Now your application can use DeliveryBoy in tests without connecting to an actual Kafka cluster. Asserting that messages have been delivered is simple:
describe PostsController do
describe "#show" do
it "emits an event to Kafka" do
post = Post.create!(body: "hello")
get :show, id: post.id
# Use this API to extract all messages written to a Kafka topic.
messages = DeliveryBoy.testing.messages_for("post_views")
expect(messages.count).to eq 1
# In addition to #value, you can also pull out #key and #partition_key.
event = JSON.parse(messages.first.value)
expect(event["post_id"]).to eq post.id
end
end
end
This takes care of clearing messages after each example, as well.
If you're not using RSpec, you can easily replicate the functionality yourself. Call DeliveryBoy.test_mode!
at load time, and make sure that DeliveryBoy.testing.clear
is called after each test.
Instrumentation & monitoring
Since DeliveryBoy is just an opinionated API on top of ruby-kafka, you can use all the instrumentation made available by that library. You can also use the existing monitoring solutions that integrate with various monitoring services.
Contributing
Bug reports and pull requests are welcome on GitHub.

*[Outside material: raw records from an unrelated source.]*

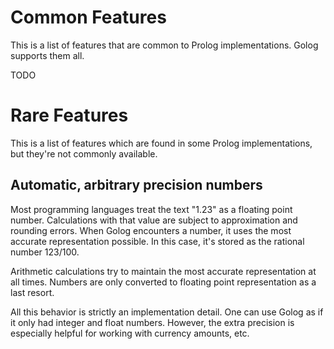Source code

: # Common Features

This is a list of features that are common to Prolog implementations.
Golog supports them all.

TODO

# Rare Features

This is a list of features which are found in some Prolog
implementations, but they're not commonly available.

## Automatic, arbitrary precision numbers

Most programming languages treat the text "1.23" as a floating point
number.  Calculations with that value are subject to approximation and
rounding errors.  When Golog encounters a number, it uses the most
accurate representation possible.  In this case, it's stored as the
rational number 123/100.

Arithmetic calculations try to maintain the most accurate
representation at all times.  Numbers are only converted to floating
point representation as a last resort.

All this behavior is strictly an implementation detail.  One can use
Golog as if it only had integer and float numbers.  However, the extra
precision is especially helpful for working with currency amounts,
etc.

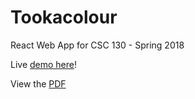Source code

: # Tookacolour

React Web App for CSC 130 - Spring 2018

Live [demo here](http://tookacolour.dominiquecharlebois.com/)!

View the [PDF](./docs/CSC130-Project1-V00832004.pdf)
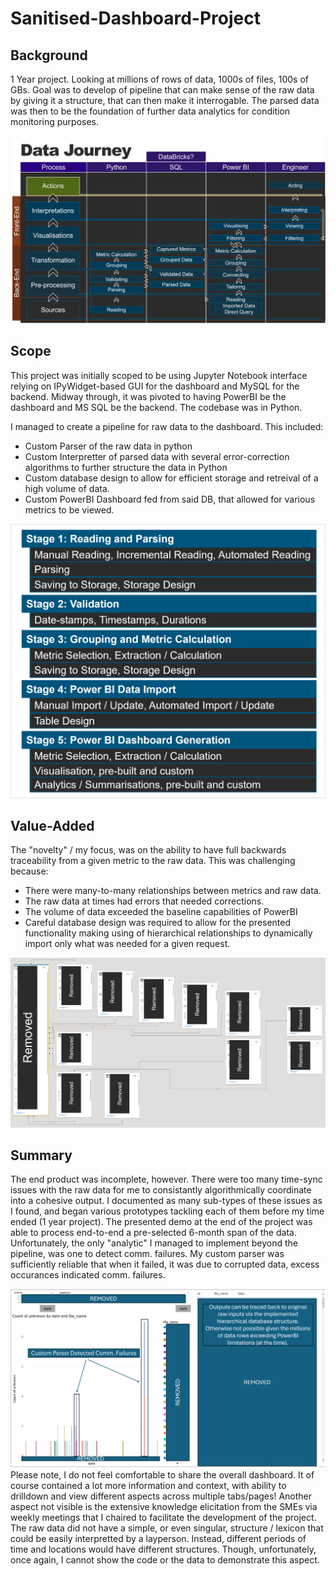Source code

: # Sanitised-Dashboard-Project

## Background
1 Year project. Looking at millions of rows of data, 1000s of files, 100s of GBs.
Goal was to develop of pipeline that can make sense of the raw data by giving it a structure, that can then make it interrogable.
The parsed data was then to be the foundation of further data analytics for condition monitoring purposes.

![alt text](/Dashboard_General_SetUp.png "Flowchart of Overall Process")

## Scope
This project was initially scoped to be using Jupyter Notebook interface relying on IPyWidget-based GUI for the dashboard and MySQL for the backend. 
Midway through, it was pivoted to having PowerBI be the dashboard and MS SQL be the backend. The codebase was in Python.

I managed to create a pipeline for raw data to the dashboard. This included:
  * Custom Parser of the raw data in python
  * Custom Interpretter of parsed data with several error-correction algorithms to further structure the data in Python
  * Custom database design to allow for efficient storage and retreival of a high volume of data.
  * Custom PowerBI Dashboard fed from said DB, that allowed for various metrics to be viewed.

![alt text](/Dashboard_Stages.png "List of Developed Functionality")

## Value-Added
The "novelty" / my focus, was on the ability to have full backwards traceability from a given metric to the raw data.
This was challenging because: 
  * There were many-to-many relationships between metrics and raw data.
  * The raw data at times had errors that needed corrections.
  * The volume of data exceeded the baseline capabilities of PowerBI
  * Careful database design was required to allow for the presented functionality making using of hierarchical relationships to dynamically import only what was needed for a given request.

![alt text](/Dashboard_Database_SetUp.png "View of Designed Database Structure")

## Summary
The end product was incomplete, however. There were too many time-sync issues with the raw data for me to consistantly algorithmically coordinate into a cohesive output.
I documented as many sub-types of these issues as I found, and began various prototypes tackling each of them before my time ended (1 year project). 
The presented demo at the end of the project was able to process end-to-end a pre-selected 6-month span of the data.
Unfortunately, the only "analytic" I managed to implement beyond the pipeline, was one to detect comm. failures. 
My custom parser was sufficiently reliable that when it failed, it was due to corrupted data, excess occurances indicated comm. failures.

![alt text](/Dashboard_Anomaly.png "Demonstration of Anomaly Detection")
Please note, I do not feel comfortable to share the overall dashboard. 
It of course contained a lot more information and context, with ability to drilldown and view different aspects across multiple tabs/pages!
Another aspect not visible is the extensive knowledge elicitation from the SMEs via weekly meetings that I chaired to facilitate the development of the project. 
The raw data did not have a simple, or even singular, structure / lexicon that could be easily interpretted by a layperson. 
Instead, different periods of time and locations would have different structures.
Though, unfortunately, once again, I cannot show the code or the data to demonstrate this aspect.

Feel free to join our Slack team and ask how best to contribute!
Support and Discussion
If you've discovered a bug, please file a Github issue, and make sure to include all the relevant information, including the version of DeliveryBoy, ruby-kafka, and Kafka that you're using.
If you have other questions, or would like to discuss best practises, how to contribute to the project, or any other ruby-kafka related topic, join our Slack team!
Copyright and license
Copyright 2017 Zendesk, Inc.
Licensed under the Apache License, Version 2.0 (the "License"); you may not use this file except in compliance with the License.
You may obtain a copy of the License at http://www.apache.org/licenses/LICENSE-2.0
Unless required by applicable law or agreed to in writing, software distributed under the License is distributed on an "AS IS" BASIS, WITHOUT WARRANTIES OR CONDITIONS OF ANY KIND, either express or implied. See the License for the specific language governing permissions and limitations under the License.